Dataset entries

· · · · ·

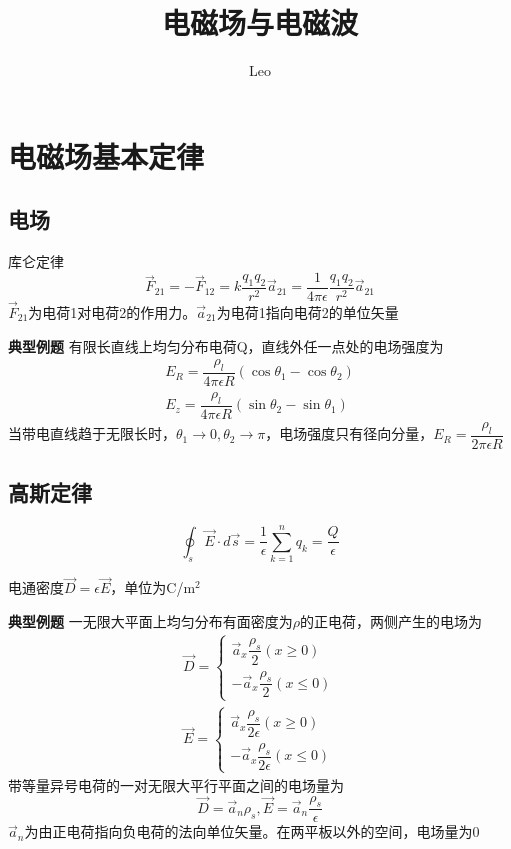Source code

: \documentclass{ctexart}
\title{电磁场与电磁波}
\author{Leo}
\begin{document}
\newcommand{\noindentbf}[1]{\noindent \textbf{#1} \quad}
\newcommand{\noindentbfline}[1]{\noindent \textbf{#1} \newline}


\maketitle
\tableofcontents
\section{电磁场基本定律}
\subsection{电场}
库仑定律
\begin{equation}
    \vec{F}_{21}=- \vec{F}_{12}=k\dfrac{q_1 q_2}{r^2}\vec{a}_{21}=\dfrac{1}{4\pi \epsilon}\dfrac{q_1 q_2}{r^2}\vec{a}_{21}
\end{equation}
$\vec{F}_{21}$为电荷1对电荷2的作用力。$\vec{a}_{21}$为电荷1指向电荷2的单位矢量

\noindentbfline{典型例题}
有限长直线上均匀分布电荷Q，直线外任一点处的电场强度为
\begin{align}
    E_R=\dfrac{\rho_l}{4\pi \epsilon R}(\cos \theta_1-\cos \theta_2)\\
    E_z=\dfrac{\rho_l}{4\pi \epsilon R}(\sin \theta_2-\sin \theta_1)
\end{align}
当带电直线趋于无限长时，$\theta_1 \to 0,\theta_2 \to \pi$，电场强度只有径向分量，$E_R=\dfrac{\rho_l}{2\pi \epsilon R}$
\subsection{高斯定律}
\begin{equation}
    \oint_s \vec{E}\cdot d\vec{s}=\dfrac{1}{\epsilon}\sum_{k=1}^{n}q_k=\dfrac{Q}{\epsilon}
\end{equation}

电通密度$\vec{D}=\epsilon \vec{E}$，单位为C/m$^2$

\noindentbfline{典型例题}
一无限大平面上均匀分布有面密度为$\rho$的正电荷，两侧产生的电场为
\begin{align}
    \vec{D}=
    \begin{cases}
        \vec{a}_x\dfrac{\rho_s}{2}(x\geq 0)\\
        -\vec{a}_x\dfrac{\rho_s}{2}(x\leq 0)
    \end{cases}
    \\
    \vec{E}=
    \begin{cases}
        \vec{a}_x\dfrac{\rho_s}{2\epsilon}(x\geq 0)\\
        -\vec{a}_x\dfrac{\rho_s}{2\epsilon}(x\leq 0)
    \end{cases}
\end{align}
带等量异号电荷的一对无限大平行平面之间的电场量为
\begin{equation}
    \vec{D}=\vec{a}_n\rho_s,\vec{E}=\vec{a}_n\dfrac{\rho_s}{\epsilon}
\end{equation}
$\vec{a}_n$为由正电荷指向负电荷的法向单位矢量。在两平板以外的空间，电场量为0
\end{document}
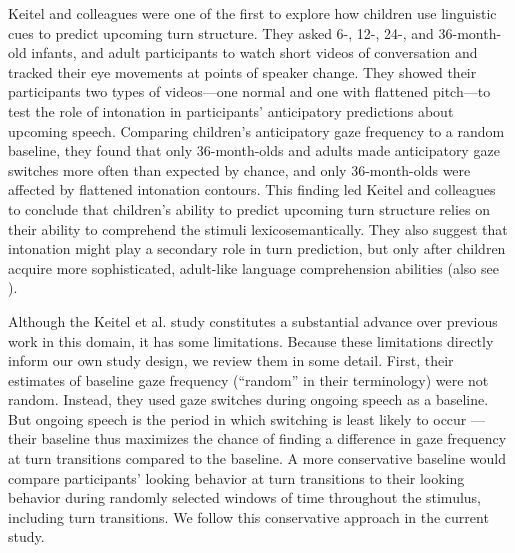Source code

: \documentclass[authoryear, 12pt]{elsarticle}
\begin{document}


Keitel and colleagues \citeyearpar{keitel2013} were one of the first to explore how children use linguistic cues to predict upcoming turn structure. They asked 6-, 12-, 24-, and 36-month-old infants, and adult participants to watch short videos of conversation and tracked their eye movements at points of speaker change. They showed their participants two types of videos---one normal and one with flattened pitch---to test the role of intonation in participants' anticipatory predictions about upcoming speech. Comparing children's anticipatory gaze frequency to a random baseline, they found that only 36-month-olds and adults made anticipatory gaze switches more often than expected by chance, and only 36-month-olds were affected by flattened intonation contours. This finding led Keitel and colleagues to conclude that children's ability to predict upcoming turn structure relies on their ability to comprehend the stimuli lexicosemantically. They also suggest that intonation might play a secondary role in turn prediction, but only after children acquire more sophisticated, adult-like language comprehension abilities (also see \citealp{keitel2015}).

Although the Keitel et al. \citeyearpar{keitel2013} study constitutes a substantial advance over previous work in this domain, it has some limitations. Because these limitations directly inform our own study design, we review them in some detail. First, their estimates of baseline gaze frequency (``random'' in their terminology) were not random. Instead, they used gaze switches during ongoing speech as a baseline. But ongoing speech is the period in which switching is least likely to occur \citep{hirvenkari2013}---their baseline thus maximizes the chance of finding a difference in gaze frequency at turn transitions compared to the baseline. A more conservative baseline would compare participants' looking behavior at turn transitions to their looking behavior during randomly selected windows of time throughout the stimulus, including turn transitions. We follow this conservative approach in the current study.
\end{document}
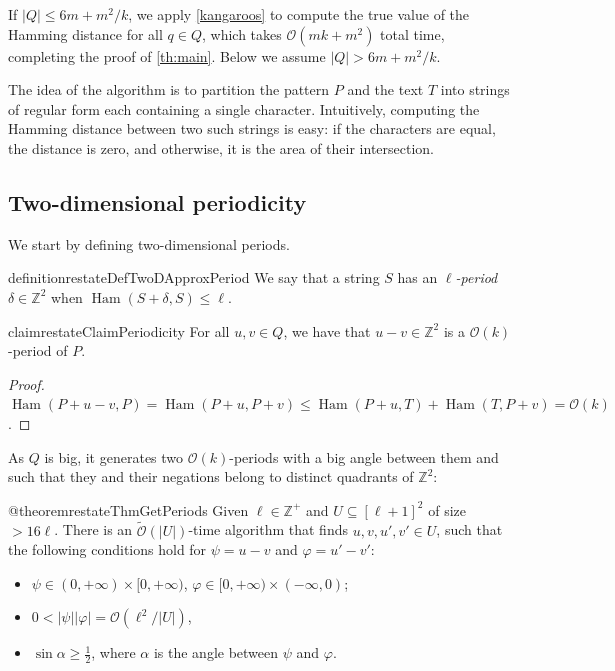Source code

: \documentclass[twoside,leqno]{article}
\newcommand{\Z}{\mathbb{Z}}
\renewcommand{\O}{\mathcal{O}}
\newcommand{\tO}{\tilde{\mathcal{O}}}
\renewcommand{\phi}{\varphi}
\DeclareMathOperator*{\Ham}{Ham}
\newcommand{\absolute}[1]{\left\lvert#1\right\rvert}
\begin{document}
If $\absolute{Q} \le 6m + m^2/k$, we apply \cref{kangaroos} to compute the true value of the Hamming distance for all $q \in Q$, which takes $\O(mk+m^2)$ total time, completing the proof of \cref{th:main}. Below we assume $\absolute{Q} > 6m + m^2/k$. 

The idea of the algorithm is to partition the pattern $P$ and the text $T$ into strings of regular form each containing a single character. Intuitively, computing the Hamming distance between two such strings is easy: if the characters are equal, the distance is zero, and otherwise, it is the area of their intersection.

\subsection{Two-dimensional periodicity}
We start by defining two-dimensional periods.



\begin{restatable*}{definition}{restateDefTwoDApproxPeriod}
We say that a string $S$ has an \emph{$\ell$-period} $\delta \in \Z^2$ when $\Ham(S + \delta, S) \le \ell$.
\end{restatable*}

\begin{restatable*}{claim}{restateClaimPeriodicity} \label{periodicity_lemma}
For all $u, v \in Q$, we have that $u - v \in \Z^2$ is a $\O(k)$-period of $P$.
\end{restatable*}	
\begin{proof}
$\Ham(P + u - v, P) = \Ham(P + u, P + v) \le \Ham(P + u, T) + \Ham(T,P + v) = \O(k)$.
\end{proof}


As $Q$ is big, it generates two $\O(k)$-periods with a big angle between them and such that they and their negations belong to distinct quadrants of $\Z^2$: 

\begin{restatable*}{@theorem}{restateThmGetPeriods}\label{get_periods}
Given $\ell \in \Z^+$ and $U \subseteq [\ell + 1]^2$ of size $> 16\ell$. There is an $\tO(\absolute{U})$-time algorithm that finds $u, v, u', v' \in U$, such that the following conditions hold for $\psi = u - v$ and $\phi = u' - v'$:
	\begin{itemize}
		\item $\psi \in (0, +\infty) \times [0, +\infty)$, $\phi \in [0, +\infty) \times (-\infty, 0)$;
		\item $0 < \absolute{\psi}\absolute{\phi} = \O(\ell^2 / \absolute{U})$,
		\item $\sin \alpha \ge \frac{1}{2}$, where $\alpha$ is the angle between $\psi$ and $\phi$.
	\end{itemize}
\end{restatable*}
\end{document}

· · · · ·

◆ Exercise
Tally every line of the entries that contains the word "them", and respond with that number only.

◆ Result below
2